= Beginning of Section =
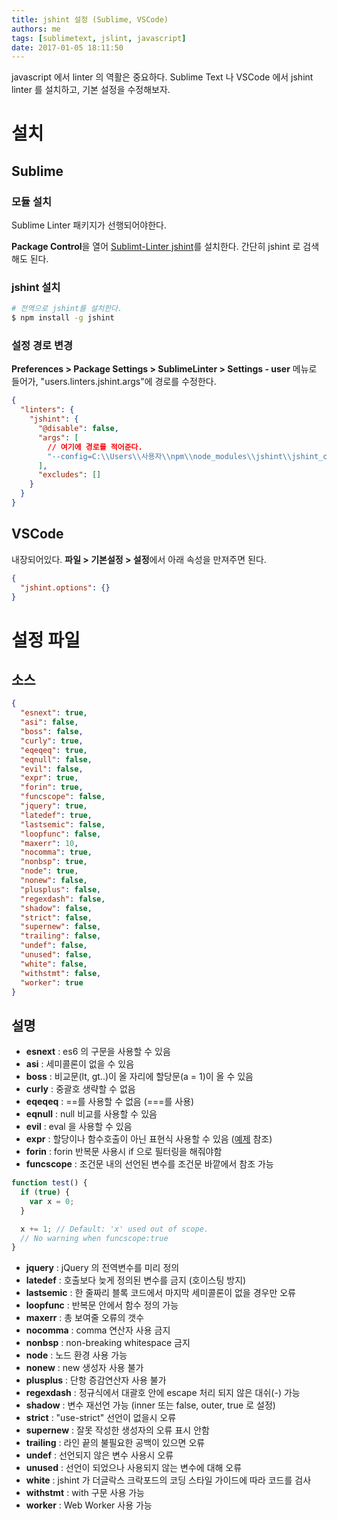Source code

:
 ```yaml
---
title: jshint 설정 (Sublime, VSCode)
authors: me
tags: [sublimetext, jslint, javascript]
date: 2017-01-05 18:11:50
---
```


javascript 에서 linter 의 역활은 중요하다.
Sublime Text 나 VSCode 에서 jshint linter 를 설치하고, 기본 설정을 수정해보자.

# 설치

## Sublime

### 모듈 설치

Sublime Linter 패키지가 선행되어야한다.

**Package Control**을 열어 [Sublimt-Linter jshint](https://github.com/SublimeLinter/SublimeLinter-jshint)를 설치한다.
간단히 jshint 로 검색해도 된다.

### jshint 설치

```bash
# 전역으로 jshint를 설치한다.
$ npm install -g jshint
```

### 설정 경로 변경

**Preferences > Package Settings > SublimeLinter > Settings - user** 메뉴로 들어가,
"users.linters.jshint.args"에 경로를 수정한다.

```json
{
  "linters": {
    "jshint": {
      "@disable": false,
      "args": [
        // 여기에 경로를 적어준다.
        "--config=C:\\Users\\사용자\\npm\\node_modules\\jshint\\jshint_config.json"
      ],
      "excludes": []
    }
  }
}
```

## VSCode

내장되어있다.
**파일 > 기본설정 > 설정**에서 아래 속성을 만져주면 된다.

```json
{
  "jshint.options": {}
}
```

# 설정 파일

## 소스

```json
{
  "esnext": true,
  "asi": false,
  "boss": false,
  "curly": true,
  "eqeqeq": true,
  "eqnull": false,
  "evil": false,
  "expr": true,
  "forin": true,
  "funcscope": false,
  "jquery": true,
  "latedef": true,
  "lastsemic": false,
  "loopfunc": false,
  "maxerr": 10,
  "nocomma": true,
  "nonbsp": true,
  "node": true,
  "nonew": false,
  "plusplus": false,
  "regexdash": false,
  "shadow": false,
  "strict": false,
  "supernew": false,
  "trailing": false,
  "undef": false,
  "unused": false,
  "white": false,
  "withstmt": false,
  "worker": true
}
```

## 설명

- **esnext** : es6 의 구문을 사용할 수 있음
- **asi** : 세미콜론이 없을 수 있음
- **boss** : 비교문(lt, gt..)이 올 자리에 할당문(a = 1)이 올 수 있음
- **curly** : 중괄호 생략할 수 없음
- **eqeqeq** : ==를 사용할 수 없음 (===를 사용)
- **eqnull** : null 비교를 사용할 수 있음
- **evil** : eval 을 사용할 수 있음
- **expr** : 할당이나 함수호출이 아닌 표현식 사용할 수 있음 ([예제](http://stackoverflow.com/questions/6248920/expressions-in-javascript-ternary-operator-and-jslint) 참조)
- **forin** : forin 반복문 사용시 if 으로 필터링을 해줘야함
- **funcscope** : 조건문 내의 선언된 변수를 조건문 바깥에서 참조 가능

```javascript
function test() {
  if (true) {
    var x = 0;
  }

  x += 1; // Default: 'x' used out of scope.
  // No warning when funcscope:true
}
```

- **jquery** : jQuery 의 전역변수를 미리 정의
- **latedef** : 호출보다 늦게 정의된 변수를 금지 (호이스팅 방지)
- **lastsemic** : 한 줄짜리 블록 코드에서 마지막 세미콜론이 없을 경우만 오류
- **loopfunc** : 반복문 안에서 함수 정의 가능
- **maxerr** : 총 보여줄 오류의 갯수
- **nocomma** : comma 연산자 사용 금지
- **nonbsp** : non-breaking whitespace 금지
- **node** : 노드 환경 사용 가능
- **nonew** : new 생성자 사용 불가
- **plusplus** : 단항 증감연산자 사용 불가
- **regexdash** : 정규식에서 대괄호 안에 escape 처리 되지 않은 대쉬(-) 가능
- **shadow** : 변수 재선언 가능 (inner 또는 false, outer, true 로 설정)
- **strict** : "use-strict" 선언이 없을시 오류
- **supernew** : 잘못 작성한 생성자의 오류 표시 안함
- **trailing** : 라인 끝의 불필요한 공백이 있으면 오류
- **undef** : 선언되지 않은 변수 사용시 오류
- **unused** : 선언이 되었으나 사용되지 않는 변수에 대해 오류
- **white** : jshint 가 더글락스 크락포드의 코딩 스타일 가이드에 따라 코드를 검사
- **withstmt** : with 구문 사용 가능
- **worker** : Web Worker 사용 가능
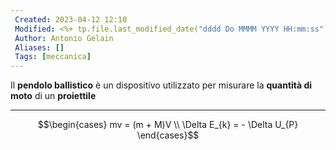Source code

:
 ```yaml
---
 Created: 2023-04-12 12:10
 Modified: <%+ tp.file.last_modified_date("dddd Do MMMM YYYY HH:mm:ss") %>
 Author: Antonio Gelain
 Aliases: []
 Tags: [meccanica]
---
```


Il **pendolo ballistico** è un dispositivo utilizzato per misurare la **quantità di moto** di un **proiettile**

---


$$\begin{cases}
mv = (m + M)V \\
\Delta E_{k} = - \Delta U_{P}
\end{cases}$$
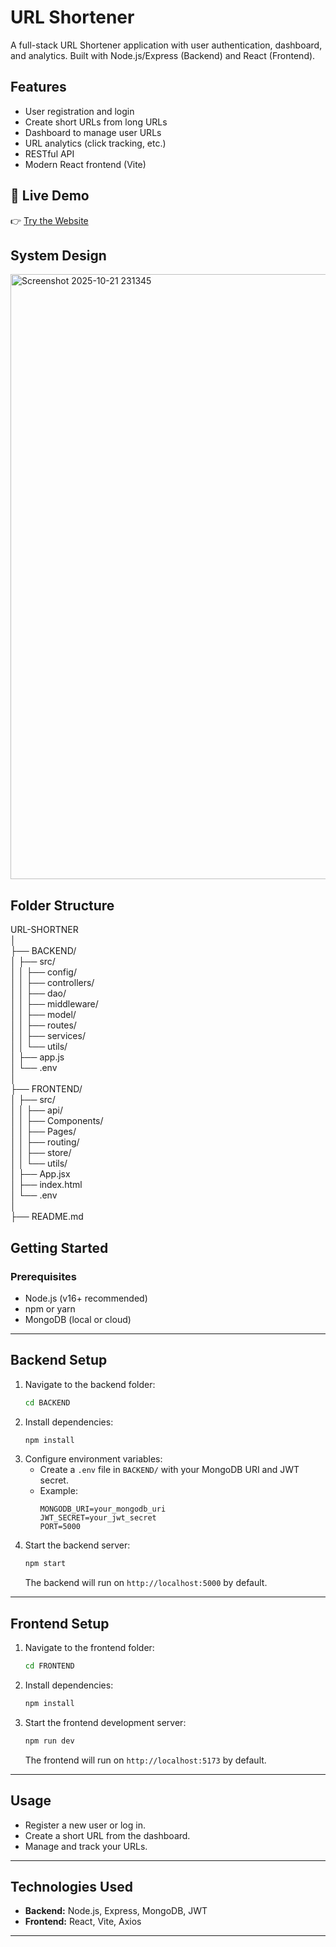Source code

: # URL Shortener

A full-stack URL Shortener application with user authentication, dashboard, and analytics. Built with Node.js/Express (Backend) and React (Frontend).

## Features
- User registration and login
- Create short URLs from long URLs
- Dashboard to manage user URLs
- URL analytics (click tracking, etc.)
- RESTful API
- Modern React frontend (Vite)

## 🚀 Live Demo
👉 [Try the Website](https://url-shortner-ochre-phi.vercel.app/)   

## System Design  
  
<img width="1917" height="968" alt="Screenshot 2025-10-21 231345" src="https://github.com/user-attachments/assets/d6d9ea31-badc-44df-9936-3c1f441dc5ed" />
  

## Folder Structure
URL-SHORTNER  
│  
├── BACKEND/             
│   ├── src/  
│   │   ├── config/  
│   │   ├── controllers/   
│   │   ├── dao/          
│   │   ├── middleware/   
│   │   ├── model/        
│   │   ├── routes/       
│   │   ├── services/      
│   │   └── utils/        
│   ├── app.js             
│   └── .env              
│  
├── FRONTEND/             
│   ├── src/  
│   │   ├── api/         
│   │   ├── Components/    
│   │   ├── Pages/         
│   │   ├── routing/     
│   │   ├── store/        
│   │   └── utils/         
│   ├── App.jsx  
│   ├── index.html  
│   └── .env  
│  
├── README.md  
   
  
## Getting Started

### Prerequisites
- Node.js (v16+ recommended)
- npm or yarn
- MongoDB (local or cloud)

---

## Backend Setup

1. Navigate to the backend folder:
   ```sh
   cd BACKEND
   ```
2. Install dependencies:
   ```sh
   npm install
   ```
3. Configure environment variables:
   - Create a `.env` file in `BACKEND/` with your MongoDB URI and JWT secret.
   - Example:
     ```env
     MONGODB_URI=your_mongodb_uri
     JWT_SECRET=your_jwt_secret
     PORT=5000
     ```
4. Start the backend server:
   ```sh
   npm start
   ```
   The backend will run on `http://localhost:5000` by default.

---

## Frontend Setup

1. Navigate to the frontend folder:
   ```sh
   cd FRONTEND
   ```
2. Install dependencies:
   ```sh
   npm install
   ```
3. Start the frontend development server:
   ```sh
   npm run dev
   ```
   The frontend will run on `http://localhost:5173` by default.

---

## Usage
- Register a new user or log in.
- Create a short URL from the dashboard.
- Manage and track your URLs.

---

## Technologies Used
- **Backend:** Node.js, Express, MongoDB, JWT
- **Frontend:** React, Vite, Axios

---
= End of Section =
> Directions
All that is wanted is an exact copy of the lines above from the one with "A full-stack URL" through the one with "### Prerequisites", with both ends included.

> Task result
A full-stack URL Shortener application with user authentication, dashboard, and analytics. Built with Node.js/Express (Backend) and React (Frontend).

## Features
- User registration and login
- Create short URLs from long URLs
- Dashboard to manage user URLs
- URL analytics (click tracking, etc.)
- RESTful API
- Modern React frontend (Vite)

## 🚀 Live Demo
👉 [Try the Website](https://url-shortner-ochre-phi.vercel.app/)   

## System Design  
  
<img width="1917" height="968" alt="Screenshot 2025-10-21 231345" src="https://github.com/user-attachments/assets/d6d9ea31-badc-44df-9936-3c1f441dc5ed" />
  

## Folder Structure
URL-SHORTNER  
│  
├── BACKEND/             
│   ├── src/  
│   │   ├── config/  
│   │   ├── controllers/   
│   │   ├── dao/          
│   │   ├── middleware/   
│   │   ├── model/        
│   │   ├── routes/       
│   │   ├── services/      
│   │   └── utils/        
│   ├── app.js             
│   └── .env              
│  
├── FRONTEND/             
│   ├── src/  
│   │   ├── api/         
│   │   ├── Components/    
│   │   ├── Pages/         
│   │   ├── routing/     
│   │   ├── store/        
│   │   └── utils/         
│   ├── App.jsx  
│   ├── index.html  
│   └── .env  
│  
├── README.md  
   
  
## Getting Started

### Prerequisites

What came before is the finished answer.